* _Required action_
Word for word, the records below are to be set down again.

[[ Task input open ]]

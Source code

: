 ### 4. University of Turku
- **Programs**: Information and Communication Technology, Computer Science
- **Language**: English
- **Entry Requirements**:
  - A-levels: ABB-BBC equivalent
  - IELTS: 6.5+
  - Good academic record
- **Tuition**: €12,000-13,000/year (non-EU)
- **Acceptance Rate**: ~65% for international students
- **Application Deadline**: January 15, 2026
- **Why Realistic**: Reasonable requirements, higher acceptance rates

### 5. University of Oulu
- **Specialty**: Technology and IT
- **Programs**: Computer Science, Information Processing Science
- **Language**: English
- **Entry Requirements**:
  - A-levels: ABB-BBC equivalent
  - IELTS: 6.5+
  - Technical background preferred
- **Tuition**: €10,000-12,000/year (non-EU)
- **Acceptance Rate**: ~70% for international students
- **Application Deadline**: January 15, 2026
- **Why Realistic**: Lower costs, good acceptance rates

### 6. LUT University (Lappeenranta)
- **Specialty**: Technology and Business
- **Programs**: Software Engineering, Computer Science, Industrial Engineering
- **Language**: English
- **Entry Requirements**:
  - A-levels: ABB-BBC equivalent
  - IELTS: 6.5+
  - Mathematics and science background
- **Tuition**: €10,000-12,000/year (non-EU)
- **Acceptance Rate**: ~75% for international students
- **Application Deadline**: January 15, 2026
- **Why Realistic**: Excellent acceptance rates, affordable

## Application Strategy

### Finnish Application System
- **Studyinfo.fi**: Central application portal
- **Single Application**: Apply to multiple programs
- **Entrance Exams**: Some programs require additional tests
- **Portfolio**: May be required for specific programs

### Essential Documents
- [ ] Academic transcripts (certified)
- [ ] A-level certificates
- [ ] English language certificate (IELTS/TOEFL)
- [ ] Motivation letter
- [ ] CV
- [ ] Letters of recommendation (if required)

[[ Task input closed ]]

* _Completed exercise_
Source code

: ### 4. University of Turku
- **Programs**: Information and Communication Technology, Computer Science
- **Language**: English
- **Entry Requirements**:
  - A-levels: ABB-BBC equivalent
  - IELTS: 6.5+
  - Good academic record
- **Tuition**: €12,000-13,000/year (non-EU)
- **Acceptance Rate**: ~65% for international students
- **Application Deadline**: January 15, 2026
- **Why Realistic**: Reasonable requirements, higher acceptance rates

### 5. University of Oulu
- **Specialty**: Technology and IT
- **Programs**: Computer Science, Information Processing Science
- **Language**: English
- **Entry Requirements**:
  - A-levels: ABB-BBC equivalent
  - IELTS: 6.5+
  - Technical background preferred
- **Tuition**: €10,000-12,000/year (non-EU)
- **Acceptance Rate**: ~70% for international students
- **Application Deadline**: January 15, 2026
- **Why Realistic**: Lower costs, good acceptance rates

### 6. LUT University (Lappeenranta)
- **Specialty**: Technology and Business
- **Programs**: Software Engineering, Computer Science, Industrial Engineering
- **Language**: English
- **Entry Requirements**:
  - A-levels: ABB-BBC equivalent
  - IELTS: 6.5+
  - Mathematics and science background
- **Tuition**: €10,000-12,000/year (non-EU)
- **Acceptance Rate**: ~75% for international students
- **Application Deadline**: January 15, 2026
- **Why Realistic**: Excellent acceptance rates, affordable

## Application Strategy

### Finnish Application System
- **Studyinfo.fi**: Central application portal
- **Single Application**: Apply to multiple programs
- **Entrance Exams**: Some programs require additional tests
- **Portfolio**: May be required for specific programs

### Essential Documents
- [ ] Academic transcripts (certified)
- [ ] A-level certificates
- [ ] English language certificate (IELTS/TOEFL)
- [ ] Motivation letter
- [ ] CV
- [ ] Letters of recommendation (if required)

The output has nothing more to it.